Rockcress, we thank thee for thy contribution to genetic research. Photo by Brona, Wikimedia

One man's junk

So at this point, definitions such as "man has 20,000 genes and so does the cat" are pretty pointless. The same applies to baffling genomic sequencing results indicating that about 98% of man's DNA is junk. (At least some of that junk turned out to be regulatory sequences - turning genes "on" or "off" or moderating their expression according to biological signals. Other bits are apparently genes we just haven't identified.)

"The Genome Project began in 1990 with the ambitious goal of sequencing the human genome within 15 years. They tried to take each gene and map it, but reached the conclusion that they had 98% junk because they didn't factor in the assumption of possible interactions between sequences, and that a given sequence could behave differently under different circumstances," Goldstein explains. "They only identified the 2% that had a strong enough effect to be identified in isolation."

So we have great hulking molecules of DNA with an unknown number of genes that interact with one another in unknown ways under circumstances we don't know.
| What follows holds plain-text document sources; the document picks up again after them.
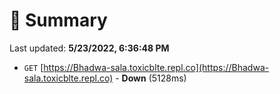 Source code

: # 📖 Summary
Last updated: **5/23/2022, 6:36:48 PM**

- `GET` [https://Bhadwa-sala.toxicblte.repl.co](https://Bhadwa-sala.toxicblte.repl.co) - **Down** (5128ms)
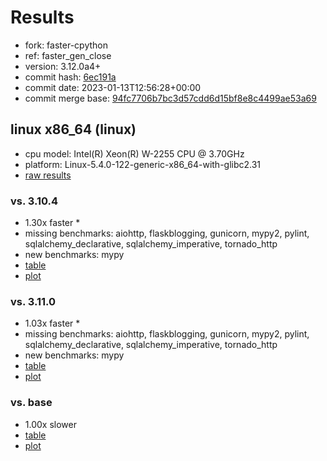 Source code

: # Results

- fork: faster-cpython
- ref: faster_gen_close
- version: 3.12.0a4+
- commit hash: [6ec191a](https://github.com/faster%2dcpython/cpython/commit/6ec191a)
- commit date: 2023-01-13T12:56:28+00:00
- commit merge base: [94fc7706b7bc3d57cdd6d15bf8e8c4499ae53a69](https://github.com/faster%2dcpython/cpython/commit/94fc7706b7bc3d57cdd6d15bf8e8c4499ae53a69)

## linux x86_64 (linux)

- cpu model: Intel(R) Xeon(R) W-2255 CPU @ 3.70GHz
- platform: Linux-5.4.0-122-generic-x86_64-with-glibc2.31
- [raw results](bm-20230113-linux-x86_64-faster%252dcpython-faster_gen_close-3.12.0a4%2B-6ec191a.json)

### vs. 3.10.4

- 1.30x faster \*
- missing benchmarks: aiohttp, flaskblogging, gunicorn, mypy2, pylint, sqlalchemy_declarative, sqlalchemy_imperative, tornado_http
- new benchmarks: mypy
- [table](bm-20230113-linux-x86_64-faster%252dcpython-faster_gen_close-3.12.0a4%2B-6ec191a-vs-3.10.4.md)
- [plot](bm-20230113-linux-x86_64-faster%252dcpython-faster_gen_close-3.12.0a4%2B-6ec191a-vs-3.10.4.png)

### vs. 3.11.0

- 1.03x faster \*
- missing benchmarks: aiohttp, flaskblogging, gunicorn, mypy2, pylint, sqlalchemy_declarative, sqlalchemy_imperative, tornado_http
- new benchmarks: mypy
- [table](bm-20230113-linux-x86_64-faster%252dcpython-faster_gen_close-3.12.0a4%2B-6ec191a-vs-3.11.0.md)
- [plot](bm-20230113-linux-x86_64-faster%252dcpython-faster_gen_close-3.12.0a4%2B-6ec191a-vs-3.11.0.png)

### vs. base

- 1.00x slower
- [table](bm-20230113-linux-x86_64-faster%252dcpython-faster_gen_close-3.12.0a4%2B-6ec191a-vs-base.md)
- [plot](bm-20230113-linux-x86_64-faster%252dcpython-faster_gen_close-3.12.0a4%2B-6ec191a-vs-base.png)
Tricky, analyzing that: The number of ways genes could 'combine' and interact is almost infinite. "It had been very hard to look at that effectively," Goldstein remarks.
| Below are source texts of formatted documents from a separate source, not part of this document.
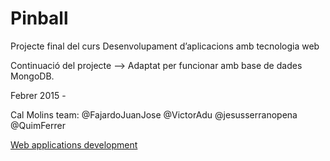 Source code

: <h1>Pinball</h1>
<p>Projecte final del curs Desenvolupament d’aplicacions amb tecnologia web</p>
<p>Continuació del projecte --> Adaptat per funcionar amb base de dades MongoDB.</p>
<p>Febrer 2015 - </p>
<p>Cal Molins team: @FajardoJuanJose @VictorAdu @jesusserranopena @QuimFerrer</p>
<p><a href="http://webappdevm.blogspot.com.es/">Web applications development</a></p>
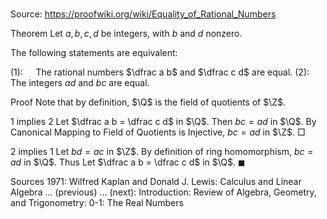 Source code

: # 

Source: https://proofwiki.org/wiki/Equality_of_Rational_Numbers



Theorem
Let $a, b, c, d$ be integers, with $b$ and $d$ nonzero.

The following statements are equivalent:

$(1): \quad$ The rational numbers $\dfrac a b$ and $\dfrac c d$ are equal.
$(2): \quad$ The integers $a d$ and $b c$ are equal.


Proof
Note that by definition, $\Q$ is the field of quotients of $\Z$.


1 implies 2
Let $\dfrac a b = \dfrac c d$ in $\Q$.
Then $b c = a d$ in $\Q$.
By Canonical Mapping to Field of Quotients is Injective, $b c = a d$ in $\Z$.
$\Box$


2 implies 1
Let $bd = ac$ in $\Z$.
By definition of ring homomorphism, $b c = a d$ in $\Q$.
Thus Let $\dfrac a b = \dfrac c d$ in $\Q$.
$\blacksquare$


Sources
1971: Wilfred Kaplan and Donald J. Lewis: Calculus and Linear Algebra ... (previous) ... (next): Introduction: Review of Algebra, Geometry, and Trigonometry: $\text{0-1}$: The Real Numbers




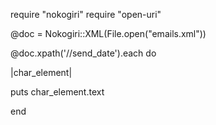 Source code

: require "nokogiri"
require "open-uri"

@doc = Nokogiri::XML(File.open("emails.xml"))

@doc.xpath('//send_date').each do



|char_element|

  puts char_element.text

  end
This is where statistical theory comes into play.

Using our friend the rockcress genome, the team illustrated how their approach works with real data, and developed an algorithm to detect epistasis (collaboration between genes), while minimizing the chance of false identifications – by ignoring single, isolated known traits (genes). Instead, they looked at clusters (groups) of similar traits, using data mining techniques, he explains.

They also used dependence between neighboring DNA regions, arising from tight linkage of molecular markers – and then applied a hierarchical search technique. In other words, they began with an initial screen for epistatic global  regions, followed by a more focused search only in the areas with high probability for epistasis.

That two-step approach enabled identification of very tiny epistatic effects that cannot be identified by other methods, Goldstein elaborates. The approach also dramatically reduces the number of statistical tests needed, considerably decreasing computation time.

The result: the identified effects provide a broader picture on related networks of genes. So it seems science just hasn't figured out yet what all those "junk" sequences do when provoked the right way. And, unbelievably complex interactions between genes could explain just why Man might, after all, have a third less genes than a grape, and still be a lot more complex.